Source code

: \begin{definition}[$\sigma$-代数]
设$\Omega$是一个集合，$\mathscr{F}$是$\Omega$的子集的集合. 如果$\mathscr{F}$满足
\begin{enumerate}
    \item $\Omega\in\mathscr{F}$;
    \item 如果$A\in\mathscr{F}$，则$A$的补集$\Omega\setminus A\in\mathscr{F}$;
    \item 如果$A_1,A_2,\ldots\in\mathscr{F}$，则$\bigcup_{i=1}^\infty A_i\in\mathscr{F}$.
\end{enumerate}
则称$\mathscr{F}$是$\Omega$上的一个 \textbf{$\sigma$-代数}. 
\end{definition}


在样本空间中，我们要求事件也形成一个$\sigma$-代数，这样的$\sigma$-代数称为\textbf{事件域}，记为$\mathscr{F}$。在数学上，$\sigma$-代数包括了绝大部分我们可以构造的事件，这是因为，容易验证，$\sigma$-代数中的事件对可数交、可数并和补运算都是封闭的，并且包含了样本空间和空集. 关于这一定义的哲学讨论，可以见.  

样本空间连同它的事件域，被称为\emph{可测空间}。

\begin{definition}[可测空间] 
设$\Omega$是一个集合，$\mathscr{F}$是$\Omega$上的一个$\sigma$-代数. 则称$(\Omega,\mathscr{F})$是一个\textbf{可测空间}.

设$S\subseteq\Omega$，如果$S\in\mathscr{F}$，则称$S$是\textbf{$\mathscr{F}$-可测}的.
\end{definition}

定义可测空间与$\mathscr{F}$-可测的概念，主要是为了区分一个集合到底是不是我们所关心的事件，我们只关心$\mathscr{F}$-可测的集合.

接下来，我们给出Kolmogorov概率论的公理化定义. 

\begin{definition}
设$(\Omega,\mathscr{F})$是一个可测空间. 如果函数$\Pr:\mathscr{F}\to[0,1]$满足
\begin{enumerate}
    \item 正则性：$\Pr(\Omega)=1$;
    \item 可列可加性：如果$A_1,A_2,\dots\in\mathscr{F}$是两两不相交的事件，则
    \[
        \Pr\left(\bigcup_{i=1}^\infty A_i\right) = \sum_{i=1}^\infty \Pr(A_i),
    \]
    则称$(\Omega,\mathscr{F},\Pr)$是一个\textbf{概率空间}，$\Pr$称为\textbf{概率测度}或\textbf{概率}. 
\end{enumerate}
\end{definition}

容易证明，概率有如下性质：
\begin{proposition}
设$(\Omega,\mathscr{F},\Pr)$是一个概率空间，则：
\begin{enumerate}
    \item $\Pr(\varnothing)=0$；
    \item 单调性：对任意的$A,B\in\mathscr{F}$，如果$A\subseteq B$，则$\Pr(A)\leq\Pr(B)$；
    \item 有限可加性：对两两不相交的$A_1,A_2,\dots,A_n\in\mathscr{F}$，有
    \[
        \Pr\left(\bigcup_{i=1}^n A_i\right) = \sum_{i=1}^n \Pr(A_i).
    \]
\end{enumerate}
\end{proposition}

### EXERCISE PROMPT
Reply with the complete data above, every character as it stands.

### YOUR SOLUTION
Source code

: \begin{definition}[$\sigma$-代数]
设$\Omega$是一个集合，$\mathscr{F}$是$\Omega$的子集的集合. 如果$\mathscr{F}$满足
\begin{enumerate}
    \item $\Omega\in\mathscr{F}$;
    \item 如果$A\in\mathscr{F}$，则$A$的补集$\Omega\setminus A\in\mathscr{F}$;
    \item 如果$A_1,A_2,\ldots\in\mathscr{F}$，则$\bigcup_{i=1}^\infty A_i\in\mathscr{F}$.
\end{enumerate}
则称$\mathscr{F}$是$\Omega$上的一个 \textbf{$\sigma$-代数}. 
\end{definition}


在样本空间中，我们要求事件也形成一个$\sigma$-代数，这样的$\sigma$-代数称为\textbf{事件域}，记为$\mathscr{F}$。在数学上，$\sigma$-代数包括了绝大部分我们可以构造的事件，这是因为，容易验证，$\sigma$-代数中的事件对可数交、可数并和补运算都是封闭的，并且包含了样本空间和空集. 关于这一定义的哲学讨论，可以见.  

样本空间连同它的事件域，被称为\emph{可测空间}。

\begin{definition}[可测空间] 
设$\Omega$是一个集合，$\mathscr{F}$是$\Omega$上的一个$\sigma$-代数. 则称$(\Omega,\mathscr{F})$是一个\textbf{可测空间}.

设$S\subseteq\Omega$，如果$S\in\mathscr{F}$，则称$S$是\textbf{$\mathscr{F}$-可测}的.
\end{definition}

定义可测空间与$\mathscr{F}$-可测的概念，主要是为了区分一个集合到底是不是我们所关心的事件，我们只关心$\mathscr{F}$-可测的集合.

接下来，我们给出Kolmogorov概率论的公理化定义. 

\begin{definition}
设$(\Omega,\mathscr{F})$是一个可测空间. 如果函数$\Pr:\mathscr{F}\to[0,1]$满足
\begin{enumerate}
    \item 正则性：$\Pr(\Omega)=1$;
    \item 可列可加性：如果$A_1,A_2,\dots\in\mathscr{F}$是两两不相交的事件，则
    \[
        \Pr\left(\bigcup_{i=1}^\infty A_i\right) = \sum_{i=1}^\infty \Pr(A_i),
    \]
    则称$(\Omega,\mathscr{F},\Pr)$是一个\textbf{概率空间}，$\Pr$称为\textbf{概率测度}或\textbf{概率}. 
\end{enumerate}
\end{definition}

容易证明，概率有如下性质：
\begin{proposition}
设$(\Omega,\mathscr{F},\Pr)$是一个概率空间，则：
\begin{enumerate}
    \item $\Pr(\varnothing)=0$；
    \item 单调性：对任意的$A,B\in\mathscr{F}$，如果$A\subseteq B$，则$\Pr(A)\leq\Pr(B)$；
    \item 有限可加性：对两两不相交的$A_1,A_2,\dots,A_n\in\mathscr{F}$，有
    \[
        \Pr\left(\bigcup_{i=1}^n A_i\right) = \sum_{i=1}^n \Pr(A_i).
    \]
\end{enumerate}
\end{proposition}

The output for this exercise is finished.